The forward PE multiple is a relative valuation that considers a company’s future earnings. It’s a useful tool for investors to compare two or more companies that are operating in the same industry. The PE multiple helps investors judge which company is overvalued and undervalued. It tells investors how much they’re paying for a stock per dollar of its expected earnings over the next 12 months.

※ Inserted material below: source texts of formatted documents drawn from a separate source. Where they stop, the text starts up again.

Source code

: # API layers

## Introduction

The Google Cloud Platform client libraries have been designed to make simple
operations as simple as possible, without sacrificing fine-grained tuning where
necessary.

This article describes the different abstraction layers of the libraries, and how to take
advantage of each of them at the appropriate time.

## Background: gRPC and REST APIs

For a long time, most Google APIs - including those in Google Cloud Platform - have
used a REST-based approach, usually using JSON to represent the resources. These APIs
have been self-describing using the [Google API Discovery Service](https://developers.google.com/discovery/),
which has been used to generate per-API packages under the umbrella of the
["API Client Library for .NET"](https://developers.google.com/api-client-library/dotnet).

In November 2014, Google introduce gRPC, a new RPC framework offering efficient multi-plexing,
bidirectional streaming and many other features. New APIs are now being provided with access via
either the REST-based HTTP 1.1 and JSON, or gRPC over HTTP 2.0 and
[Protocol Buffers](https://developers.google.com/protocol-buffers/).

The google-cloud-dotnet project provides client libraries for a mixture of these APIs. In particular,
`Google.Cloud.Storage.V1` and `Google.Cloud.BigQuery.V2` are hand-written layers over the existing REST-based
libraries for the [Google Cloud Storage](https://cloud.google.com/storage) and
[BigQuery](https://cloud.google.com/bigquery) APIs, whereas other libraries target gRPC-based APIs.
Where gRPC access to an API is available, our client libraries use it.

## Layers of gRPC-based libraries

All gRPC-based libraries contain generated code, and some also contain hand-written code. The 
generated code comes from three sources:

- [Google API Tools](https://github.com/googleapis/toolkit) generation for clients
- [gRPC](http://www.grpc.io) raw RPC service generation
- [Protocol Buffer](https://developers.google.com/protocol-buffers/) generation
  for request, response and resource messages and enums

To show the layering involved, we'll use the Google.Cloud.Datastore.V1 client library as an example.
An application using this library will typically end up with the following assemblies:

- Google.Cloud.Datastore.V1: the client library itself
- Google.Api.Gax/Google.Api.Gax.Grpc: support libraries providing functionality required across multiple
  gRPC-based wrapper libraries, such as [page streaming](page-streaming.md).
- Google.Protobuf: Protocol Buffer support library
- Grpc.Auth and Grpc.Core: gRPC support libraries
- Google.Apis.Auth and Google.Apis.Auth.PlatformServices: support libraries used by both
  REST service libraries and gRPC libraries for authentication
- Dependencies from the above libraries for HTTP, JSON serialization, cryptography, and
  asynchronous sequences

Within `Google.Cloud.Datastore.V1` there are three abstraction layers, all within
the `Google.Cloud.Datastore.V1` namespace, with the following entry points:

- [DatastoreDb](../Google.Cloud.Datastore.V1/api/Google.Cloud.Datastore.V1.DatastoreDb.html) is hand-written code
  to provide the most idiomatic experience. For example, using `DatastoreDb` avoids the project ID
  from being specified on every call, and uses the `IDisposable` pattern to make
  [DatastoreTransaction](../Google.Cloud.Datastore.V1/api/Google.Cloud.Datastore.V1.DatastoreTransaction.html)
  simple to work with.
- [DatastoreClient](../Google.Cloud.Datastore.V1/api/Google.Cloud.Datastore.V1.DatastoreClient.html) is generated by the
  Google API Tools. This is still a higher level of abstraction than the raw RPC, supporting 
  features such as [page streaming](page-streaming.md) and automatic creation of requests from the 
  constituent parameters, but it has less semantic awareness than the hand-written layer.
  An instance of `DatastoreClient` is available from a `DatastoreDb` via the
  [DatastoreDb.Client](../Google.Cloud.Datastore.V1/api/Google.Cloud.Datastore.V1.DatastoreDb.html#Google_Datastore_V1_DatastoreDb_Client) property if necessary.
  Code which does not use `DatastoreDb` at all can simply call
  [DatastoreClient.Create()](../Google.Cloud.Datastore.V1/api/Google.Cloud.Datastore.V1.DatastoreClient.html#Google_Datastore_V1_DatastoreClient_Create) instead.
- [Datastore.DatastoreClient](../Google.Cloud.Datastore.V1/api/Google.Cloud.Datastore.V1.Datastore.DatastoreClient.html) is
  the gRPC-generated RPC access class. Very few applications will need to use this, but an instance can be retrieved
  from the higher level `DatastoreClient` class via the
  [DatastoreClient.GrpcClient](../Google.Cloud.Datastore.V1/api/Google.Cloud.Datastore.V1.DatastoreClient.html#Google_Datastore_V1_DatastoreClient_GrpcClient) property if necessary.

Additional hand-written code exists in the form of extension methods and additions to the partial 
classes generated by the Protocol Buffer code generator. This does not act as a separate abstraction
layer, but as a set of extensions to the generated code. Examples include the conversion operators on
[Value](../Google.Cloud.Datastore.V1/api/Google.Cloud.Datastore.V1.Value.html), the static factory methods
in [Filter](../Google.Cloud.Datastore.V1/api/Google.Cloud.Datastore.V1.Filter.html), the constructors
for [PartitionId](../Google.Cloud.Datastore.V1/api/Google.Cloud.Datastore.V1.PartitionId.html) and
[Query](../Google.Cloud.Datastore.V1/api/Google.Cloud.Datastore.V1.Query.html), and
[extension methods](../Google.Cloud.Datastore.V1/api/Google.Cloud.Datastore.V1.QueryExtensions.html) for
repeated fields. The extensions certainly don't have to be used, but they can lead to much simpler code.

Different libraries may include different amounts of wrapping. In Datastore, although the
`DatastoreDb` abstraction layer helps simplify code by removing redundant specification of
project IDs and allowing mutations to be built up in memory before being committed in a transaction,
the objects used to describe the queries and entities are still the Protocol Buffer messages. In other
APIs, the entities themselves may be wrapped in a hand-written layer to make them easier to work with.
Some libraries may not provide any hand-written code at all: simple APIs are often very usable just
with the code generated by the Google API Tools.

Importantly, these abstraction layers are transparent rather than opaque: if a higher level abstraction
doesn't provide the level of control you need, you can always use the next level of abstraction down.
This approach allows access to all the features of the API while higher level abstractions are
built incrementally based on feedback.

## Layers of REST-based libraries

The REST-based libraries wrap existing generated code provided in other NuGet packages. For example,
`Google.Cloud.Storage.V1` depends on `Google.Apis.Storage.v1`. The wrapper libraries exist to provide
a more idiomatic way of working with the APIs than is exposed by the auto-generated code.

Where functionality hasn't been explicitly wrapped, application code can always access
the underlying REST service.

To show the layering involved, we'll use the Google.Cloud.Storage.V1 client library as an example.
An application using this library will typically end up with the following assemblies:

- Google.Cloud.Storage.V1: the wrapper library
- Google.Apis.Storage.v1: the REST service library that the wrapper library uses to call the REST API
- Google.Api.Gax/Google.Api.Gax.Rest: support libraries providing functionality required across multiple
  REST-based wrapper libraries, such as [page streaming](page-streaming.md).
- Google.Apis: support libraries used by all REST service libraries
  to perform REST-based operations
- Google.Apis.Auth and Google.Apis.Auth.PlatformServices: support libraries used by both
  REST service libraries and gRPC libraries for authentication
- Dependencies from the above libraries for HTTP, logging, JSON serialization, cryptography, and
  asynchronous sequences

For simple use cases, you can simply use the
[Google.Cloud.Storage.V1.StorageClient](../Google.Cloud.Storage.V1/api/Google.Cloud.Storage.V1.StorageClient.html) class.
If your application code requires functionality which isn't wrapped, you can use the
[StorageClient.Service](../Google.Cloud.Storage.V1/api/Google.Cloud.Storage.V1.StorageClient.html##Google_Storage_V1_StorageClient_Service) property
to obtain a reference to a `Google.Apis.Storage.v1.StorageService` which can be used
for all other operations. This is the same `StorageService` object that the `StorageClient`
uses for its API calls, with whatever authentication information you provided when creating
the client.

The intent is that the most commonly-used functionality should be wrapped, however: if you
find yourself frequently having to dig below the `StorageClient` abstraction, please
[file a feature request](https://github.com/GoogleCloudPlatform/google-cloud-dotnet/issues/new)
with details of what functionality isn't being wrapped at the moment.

RPM is trading at a premium to its peer
Currently, RPM International is trading at a premium to its peer PPG Industries. RPM International plans to achieve $7.0 billion in revenues by 2020. RPM International is moving towards its goal through an aggressive acquisition strategy. In fiscal 2017, RPM International acquired nine companies, which contributed to its revenue and earnings growth. RPM International is expected to continue its aggressive acquisition strategy to improve its earnings. Analysts expect RPM International’s fiscal 2018 EPS (earnings per share) to be $3.00, which implies 13.9% growth compared to its fiscal 2017 EPS.
On the other hand, analysts expect PPG Industries’ 2018 EPS to grow 6.9%. With RPM International’s higher EPS growth rate, it’s trading at a premium compared to its peer.
Investors can hold RPM International indirectly by investing in the SPDR S&P Dividend ETF (SDY), which has invested 1.0% of its portfolio in RPM International. The fund’s top holdings include AbbVie (ABBV), Chevron (CVX), and Target (TGT) with weights of 1.8%, 1.6%, and 1.6%, respectively, as of July 10, 2017.